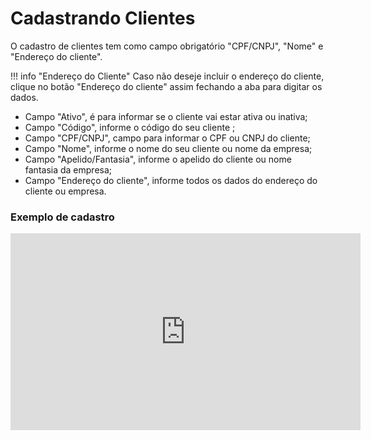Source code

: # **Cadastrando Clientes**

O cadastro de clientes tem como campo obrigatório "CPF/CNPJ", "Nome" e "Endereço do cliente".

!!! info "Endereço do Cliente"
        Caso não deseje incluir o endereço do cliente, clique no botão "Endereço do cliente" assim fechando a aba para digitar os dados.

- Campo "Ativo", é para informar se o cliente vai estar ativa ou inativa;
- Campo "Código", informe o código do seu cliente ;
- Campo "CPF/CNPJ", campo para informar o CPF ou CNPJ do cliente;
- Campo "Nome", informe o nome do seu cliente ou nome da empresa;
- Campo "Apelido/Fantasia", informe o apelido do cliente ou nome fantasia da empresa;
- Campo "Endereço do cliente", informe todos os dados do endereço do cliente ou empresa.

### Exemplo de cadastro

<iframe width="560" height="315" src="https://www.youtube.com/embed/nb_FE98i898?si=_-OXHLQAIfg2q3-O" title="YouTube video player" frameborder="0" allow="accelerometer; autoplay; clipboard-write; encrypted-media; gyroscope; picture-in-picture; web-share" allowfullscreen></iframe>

────────────────────────────────────────

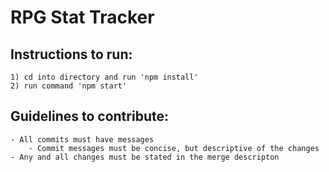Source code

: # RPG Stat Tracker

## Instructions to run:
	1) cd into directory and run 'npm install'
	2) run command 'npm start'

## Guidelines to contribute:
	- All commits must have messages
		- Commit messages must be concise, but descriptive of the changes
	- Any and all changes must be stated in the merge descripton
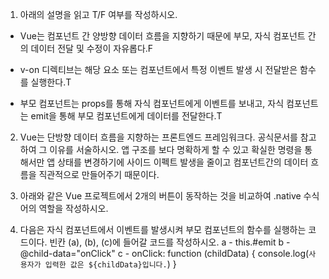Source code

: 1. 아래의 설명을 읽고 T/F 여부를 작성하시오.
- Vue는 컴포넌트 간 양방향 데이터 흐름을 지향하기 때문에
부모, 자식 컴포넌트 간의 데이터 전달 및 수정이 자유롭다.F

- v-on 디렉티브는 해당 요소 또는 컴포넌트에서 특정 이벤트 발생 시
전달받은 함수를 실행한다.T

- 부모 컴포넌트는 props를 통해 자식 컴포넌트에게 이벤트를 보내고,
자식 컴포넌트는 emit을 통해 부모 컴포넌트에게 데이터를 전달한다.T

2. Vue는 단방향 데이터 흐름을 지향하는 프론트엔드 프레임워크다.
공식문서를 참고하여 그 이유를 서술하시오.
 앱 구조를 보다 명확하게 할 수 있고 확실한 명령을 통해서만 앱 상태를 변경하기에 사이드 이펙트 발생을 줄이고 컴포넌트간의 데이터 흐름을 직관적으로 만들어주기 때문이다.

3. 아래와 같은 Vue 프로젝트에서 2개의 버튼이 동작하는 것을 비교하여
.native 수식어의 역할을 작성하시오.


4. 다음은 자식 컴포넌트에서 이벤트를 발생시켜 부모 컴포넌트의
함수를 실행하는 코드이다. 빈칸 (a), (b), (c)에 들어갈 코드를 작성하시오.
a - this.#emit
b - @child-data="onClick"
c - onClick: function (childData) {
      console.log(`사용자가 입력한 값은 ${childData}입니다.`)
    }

────────────────────────────────────────

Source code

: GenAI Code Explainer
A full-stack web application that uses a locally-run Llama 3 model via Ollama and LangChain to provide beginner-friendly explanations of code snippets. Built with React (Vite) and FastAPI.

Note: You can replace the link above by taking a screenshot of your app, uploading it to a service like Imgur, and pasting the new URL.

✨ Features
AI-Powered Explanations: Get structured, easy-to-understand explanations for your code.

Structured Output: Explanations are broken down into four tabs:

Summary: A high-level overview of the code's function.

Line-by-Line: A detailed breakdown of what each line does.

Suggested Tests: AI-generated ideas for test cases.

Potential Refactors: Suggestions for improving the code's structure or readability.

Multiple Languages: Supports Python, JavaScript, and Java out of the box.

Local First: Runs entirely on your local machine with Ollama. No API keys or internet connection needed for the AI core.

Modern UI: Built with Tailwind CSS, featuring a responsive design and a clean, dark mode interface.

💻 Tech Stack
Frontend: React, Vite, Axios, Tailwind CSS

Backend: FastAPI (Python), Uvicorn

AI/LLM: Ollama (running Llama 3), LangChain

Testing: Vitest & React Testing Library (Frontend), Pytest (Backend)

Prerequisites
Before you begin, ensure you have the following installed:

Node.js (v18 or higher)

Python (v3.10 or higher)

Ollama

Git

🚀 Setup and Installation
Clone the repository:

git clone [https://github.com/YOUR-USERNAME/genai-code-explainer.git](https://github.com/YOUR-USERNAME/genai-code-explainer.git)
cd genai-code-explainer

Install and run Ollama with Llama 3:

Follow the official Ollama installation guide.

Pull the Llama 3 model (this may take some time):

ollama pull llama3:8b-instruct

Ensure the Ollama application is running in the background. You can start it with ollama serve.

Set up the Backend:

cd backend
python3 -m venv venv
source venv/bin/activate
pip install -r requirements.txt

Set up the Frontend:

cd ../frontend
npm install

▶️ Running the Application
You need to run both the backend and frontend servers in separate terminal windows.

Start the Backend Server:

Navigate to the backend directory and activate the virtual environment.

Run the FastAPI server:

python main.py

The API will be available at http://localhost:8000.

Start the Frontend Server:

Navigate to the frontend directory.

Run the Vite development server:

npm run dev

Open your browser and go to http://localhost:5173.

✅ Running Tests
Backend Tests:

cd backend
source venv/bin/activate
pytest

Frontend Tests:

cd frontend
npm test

────────────────────────────────────────

_Requirement_: Every line above that includes the string "localhost" needs to be copied.

_Answer to this exercise_:
The API will be available at http://localhost:8000.
Open your browser and go to http://localhost:5173.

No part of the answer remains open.